• _TASK INSTRUCTIONS_
Read the records below. Copy each line where the string "findings" occurs.

━━ DATASET

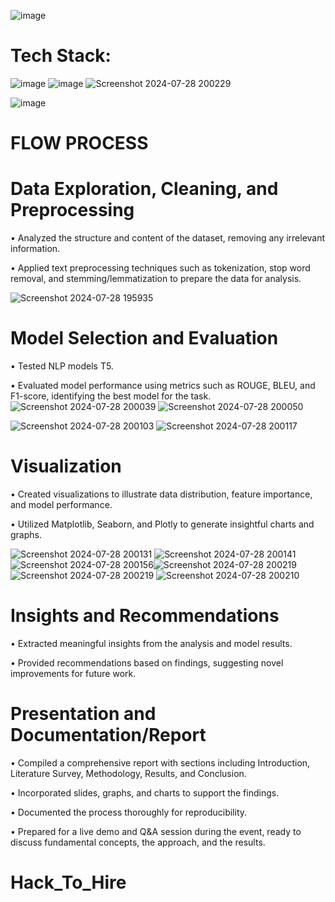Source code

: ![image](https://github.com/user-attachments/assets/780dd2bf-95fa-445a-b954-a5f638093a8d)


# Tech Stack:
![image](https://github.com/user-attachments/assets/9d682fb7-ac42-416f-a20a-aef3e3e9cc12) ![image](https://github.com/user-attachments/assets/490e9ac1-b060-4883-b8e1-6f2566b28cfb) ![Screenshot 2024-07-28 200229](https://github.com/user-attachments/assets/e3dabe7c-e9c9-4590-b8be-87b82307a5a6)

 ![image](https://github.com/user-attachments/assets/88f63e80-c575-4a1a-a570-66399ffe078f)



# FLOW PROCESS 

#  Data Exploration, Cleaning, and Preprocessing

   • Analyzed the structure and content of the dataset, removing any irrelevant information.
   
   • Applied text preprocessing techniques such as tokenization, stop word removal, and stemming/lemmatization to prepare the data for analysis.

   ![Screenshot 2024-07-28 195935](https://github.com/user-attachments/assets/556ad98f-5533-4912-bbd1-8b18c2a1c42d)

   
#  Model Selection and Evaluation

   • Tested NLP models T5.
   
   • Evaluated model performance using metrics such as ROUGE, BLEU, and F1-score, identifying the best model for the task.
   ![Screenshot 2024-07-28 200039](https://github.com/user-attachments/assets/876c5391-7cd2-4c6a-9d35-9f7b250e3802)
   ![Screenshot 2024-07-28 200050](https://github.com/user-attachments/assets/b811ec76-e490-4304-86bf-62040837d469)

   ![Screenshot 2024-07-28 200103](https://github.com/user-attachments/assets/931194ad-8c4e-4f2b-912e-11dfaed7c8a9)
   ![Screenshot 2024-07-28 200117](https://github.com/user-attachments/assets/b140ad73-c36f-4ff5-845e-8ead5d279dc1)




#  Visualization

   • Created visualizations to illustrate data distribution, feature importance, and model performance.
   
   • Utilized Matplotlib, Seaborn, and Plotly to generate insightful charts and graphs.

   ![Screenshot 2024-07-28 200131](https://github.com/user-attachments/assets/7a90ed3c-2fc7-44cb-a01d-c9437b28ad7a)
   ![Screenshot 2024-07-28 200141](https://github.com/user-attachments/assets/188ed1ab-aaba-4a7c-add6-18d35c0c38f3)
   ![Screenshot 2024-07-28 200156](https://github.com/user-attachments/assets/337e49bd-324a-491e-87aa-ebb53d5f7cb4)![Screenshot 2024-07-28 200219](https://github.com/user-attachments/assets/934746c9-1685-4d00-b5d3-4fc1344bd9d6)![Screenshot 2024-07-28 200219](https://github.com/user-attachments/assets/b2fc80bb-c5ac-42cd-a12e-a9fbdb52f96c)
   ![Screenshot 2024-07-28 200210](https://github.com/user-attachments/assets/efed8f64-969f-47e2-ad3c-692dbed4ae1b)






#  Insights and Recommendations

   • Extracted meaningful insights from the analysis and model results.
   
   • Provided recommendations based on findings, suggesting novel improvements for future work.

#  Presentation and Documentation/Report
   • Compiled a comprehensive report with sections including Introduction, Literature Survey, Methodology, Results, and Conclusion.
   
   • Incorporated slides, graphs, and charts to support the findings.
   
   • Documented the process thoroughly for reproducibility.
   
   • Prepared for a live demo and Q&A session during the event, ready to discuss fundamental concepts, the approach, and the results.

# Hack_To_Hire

━━━━

• _RESPONSE AREA_
   • Provided recommendations based on findings, suggesting novel improvements for future work.
   • Incorporated slides, graphs, and charts to support the findings.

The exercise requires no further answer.